Бедная Лили! В ее последних словах заключалось обещание, что она никогда не позволит себе сомневаться в его верности. В то первое утро после отсутствия Кросби она, пробудясь ото сна, много думала о взаимных клятвах. Как твердо желала она их выполнить! Какою бы преданной женой она была для него! Она бы не только любила его, но в своей любви служила бы ему, посвящая этому служению все свои силы и энергию, – служила бы ему в этом мире и, если возможно, в будущем.
– Белл, – сказала она, – я бы желала, чтобы ты тоже вышла замуж.
– Благодарю тебя, душа моя, – сказала Белл. – Может, когда-нибудь и выйду.
– Ах, Белл! Я говорю тебе, не шутя. Это кажется такое серьезное дело. И право, ты не стала бы так говорить мне об этом, как теперь, если бы сама находилась в одинаковом со мной положении. Как ты думаешь, сделаю ли я его счастливым?
– Сделаешь, без всякого сомнения.
– Счастливее, чем с другой, которую он мог бы встретить? Я не смею думать об этом. Мне кажется, я бы завтра же вернула назад его слово, если бы увидела, что другая будет для него лучше, чем я.
Что бы сказала Лили, если бы знала чарующие прелести леди Александрины Де Курси?

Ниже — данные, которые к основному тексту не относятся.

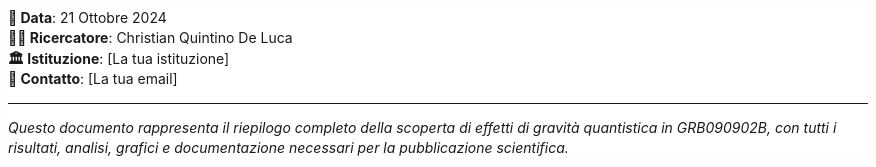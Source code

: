 **📅 Data**: 21 Ottobre 2024  
**👨‍🔬 Ricercatore**: Christian Quintino De Luca  
**🏛️ Istituzione**: [La tua istituzione]  
**📧 Contatto**: [La tua email]  

---

*Questo documento rappresenta il riepilogo completo della scoperta di effetti di gravità quantistica in GRB090902B, con tutti i risultati, analisi, grafici e documentazione necessari per la pubblicazione scientifica.*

Графиня была весьма любезна к нему, ни слова не сказала о его помолвке, хотя очень много говорила с ним о его поездке в Оллингтон. Кросби был весьма приятный человек в дамском обществе. Он был охотник, но не такой записной, чтобы целый день рыскать по полям. Как политик он не жертвовал утренних часов чтению синих книг[50] или рассмотрению тактических маневров той или другой партии. Как любитель чтения он не обрекал себя кабинетной жизни. Как наездник он не проводил много времени в конюшнях. Он умел вызвать на разговор и поддержать его, когда это требовалось, и удалиться, когда его присутствие между женщинами оказывалось ненужным. На другой день по приезде, между чаем и завтраком, Кросби долго беседовал с графиней и старался казаться как можно любезнее. Графиня продолжала подсмеиваться над его продолжительным пребыванием между такими патриархальными людьми как Дейлы, а Кросби принимал ее сарказмы за шутку.
– Шесть недель в Оллингтоне, и без всякого движения! Помилуйте, мистер Кросби, да вы должны бы чувствовать, что приросли там к месту!
– Я и прирос, как старое дерево. Я пустил там такие корни, что едва мог сдвинуться с места.
– Верно, дом сквайра во все это время был полон гостей?
– Кроме Бернарда Дейла, племянника леди Джулии, никого больше не было.
– Точь-в-точь история Дамона и Пифиаса. По всему видно, что вы отправились под сень Оллингтона наслаждаться в течение шести недель беспрерывными удовольствиями дружбы.
– Дружбы и куропаток.
– Неужели же там, кроме этого, ничего больше не было?
– Нет, этого не скажу. Там была вдова с двумя весьма миленькими дочерями, живущими если не в том же самом доме, но на той же земле.
– В самом деле? Это совершенно меняет дело, не правда ли? Вы не такой человек, чтобы переносить лишения из-за куропаток и тем более из-за дружбы. Но как скоро вы заговорили о хорошеньких девицах…
– Тогда это меняет дело, не правда ли?
– Сильно меняет. Мне кажется, я и прежде слышала об этой мистрис Дейл. Значит, ее дочери милые создания?
– Весьма милые.
– Играют в крикет и кушают силлабаб[51] на лугу. Но скажите, неужели это все не наскучило вам?
– Нисколько. Я был счастлив с раннего утра и до позднего вечера.
– Ходили, полагаю, с пастушьим посохом?
– Только не с настоящим, который используют пастухи. Я испытал все удовольствия сельской жизни. Я узнал многое насчет поросят.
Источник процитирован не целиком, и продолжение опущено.